Has nothing to do with Cyrano de Bergerac.

This series contains examples of:

  • Animal Wrongs Group: Three activists release a bunch of plague-carrying monkeys. Less extreme than some examples; the only people infected are themselves, the death of one (who was dating Bergerac's daughter) is played sympathetically, and another has enough sense to turn himself in and get treatment. The group's leader is slightly more extreme but still non-violent, and surrenders because the police threaten to shoot a dog if she doesn't.
  • Bus Crash: Susan Young (Jim's long time love interest) is killed off 10 minutes into the 8th season premiere.
  • Chuck Cunningham Syndrome: Barry Goddard and Diamante Lil disappear after the fifth season.
  • Downer Ending: A Hole in the Bucket features Jim spending the whole episode protecting a witness from hitmen and correct cops. He is successful. However, the final scene shows the witness returning to the mainland and being gunned down at the airport.
  • Foe Romance Subtext: Jim has heavy erotic subtext with the recurring Classy Cat-Burglar Philippa Vale.
  • Hero's Classic Car: Jim Bergerac's 'maverick' personality was expressed by driving a Burgundy 1947 Triumph Roadster. The producers thought it looked cool but, as many a critic and viewer noted, it was a car supremely unsuited to Jersey's narrow, winding roads and 40mph speed limits. Nevertheless, it inspired a tradition throughout the 1980s and 1990s where any "quirky" police investigator or private detective in a British show would drive some kind of collectible car.

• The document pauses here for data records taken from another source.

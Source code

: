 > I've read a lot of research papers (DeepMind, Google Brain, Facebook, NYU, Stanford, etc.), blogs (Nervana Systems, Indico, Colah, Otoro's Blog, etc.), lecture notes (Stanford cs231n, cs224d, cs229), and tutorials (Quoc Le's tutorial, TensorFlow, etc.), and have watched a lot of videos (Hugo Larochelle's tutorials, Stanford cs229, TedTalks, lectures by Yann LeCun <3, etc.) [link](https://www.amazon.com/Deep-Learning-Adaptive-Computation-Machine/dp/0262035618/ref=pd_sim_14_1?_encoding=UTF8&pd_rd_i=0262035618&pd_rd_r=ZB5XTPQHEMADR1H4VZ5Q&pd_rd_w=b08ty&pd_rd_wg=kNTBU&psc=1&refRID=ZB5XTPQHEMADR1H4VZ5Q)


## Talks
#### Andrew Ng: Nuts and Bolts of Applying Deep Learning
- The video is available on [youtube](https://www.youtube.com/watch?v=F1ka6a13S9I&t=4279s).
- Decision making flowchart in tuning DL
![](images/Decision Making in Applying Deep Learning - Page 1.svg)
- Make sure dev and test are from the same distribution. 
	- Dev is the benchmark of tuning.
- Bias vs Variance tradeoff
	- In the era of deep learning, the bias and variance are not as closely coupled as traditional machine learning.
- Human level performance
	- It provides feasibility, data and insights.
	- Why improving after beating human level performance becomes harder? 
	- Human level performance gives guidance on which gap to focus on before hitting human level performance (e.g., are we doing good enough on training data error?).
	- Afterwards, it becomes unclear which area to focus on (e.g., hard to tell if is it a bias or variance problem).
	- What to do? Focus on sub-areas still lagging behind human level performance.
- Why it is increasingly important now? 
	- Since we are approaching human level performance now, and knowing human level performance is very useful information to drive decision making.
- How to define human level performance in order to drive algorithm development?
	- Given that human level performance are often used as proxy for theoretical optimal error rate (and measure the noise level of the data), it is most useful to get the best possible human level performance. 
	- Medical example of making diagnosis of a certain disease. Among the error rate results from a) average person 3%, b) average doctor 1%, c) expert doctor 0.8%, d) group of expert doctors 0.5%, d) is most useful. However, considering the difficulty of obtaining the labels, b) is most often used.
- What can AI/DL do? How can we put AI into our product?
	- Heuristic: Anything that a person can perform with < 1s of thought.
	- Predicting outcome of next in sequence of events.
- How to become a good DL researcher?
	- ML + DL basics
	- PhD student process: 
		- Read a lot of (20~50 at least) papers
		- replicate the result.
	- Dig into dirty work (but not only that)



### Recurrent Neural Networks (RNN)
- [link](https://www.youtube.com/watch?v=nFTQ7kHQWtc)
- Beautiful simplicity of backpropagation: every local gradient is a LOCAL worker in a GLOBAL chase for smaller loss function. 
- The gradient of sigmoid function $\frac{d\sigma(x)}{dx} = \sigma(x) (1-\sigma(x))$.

  • Killed Off for Real: Susan Young in the season 8 premiere.
  • Mr. Smith: Bergerac finds a man has checked into a hotel using the name 'James Smythe', which Begerac remarks is nothing more than an upper-class version of 'John Smith'.
  • Paranormal Episode: Starting with the 4th season, the show became well known for having a paranormal episode nearly every season. These include, 'What Dreams May Come?' featuring a murderous black magic ring who may or may not be real, 'Fires in the Fall' featuring a hooded monk, who is either a hideous burned arsonist or a supernatural apparition, grisly seeking revenge, 'The Dig' which sees what could be a Viking Curse at work and 'Warriors' about a cult believing Atlantis is about to rise again.
  • Retool: The last season had Bergerac relocate to the French mainland and become a private investigator.
  • Put on a Bus: Crozier before the final series.
  • Senseless Violins: The tactic of hiding a gun inside a violin case is taken a step further when a character conceals a Skorpion sub machine gun inside a violin.
  • Spiritual Successor: The series was originally created as a replacement for Shoestring, using many of the same elements. Both shows are about an eccentric Defective Detective who has recently recovered from a breakdown, and both shows are set in different parts of the British Islands (the west of England for Shoestring, Jersey for Bergerac).
  • Unexpectedly Dark Episode:
    • "The Dig" is a very disturbing horror episode in which gruesome events start occurring on an archaeological investigation of Norse graves, and it is implied right up to the end that they were due not to a "Scooby-Doo" Hoax but to real evil supernatural forces.
    • The show featured many episodes that were very dark or disturbing throughout such as 110% Proof, Holiday Snaps, Poison, Root and Branch, Crissie, The Assassin, Man of Sorrows and A True Detective. Other episodes would end on a dark or unpleasant note such as A Hole in the Bucket or Offshore Trades. Regular viewers would expect at least a couple of episodes a series would be darker than the rest.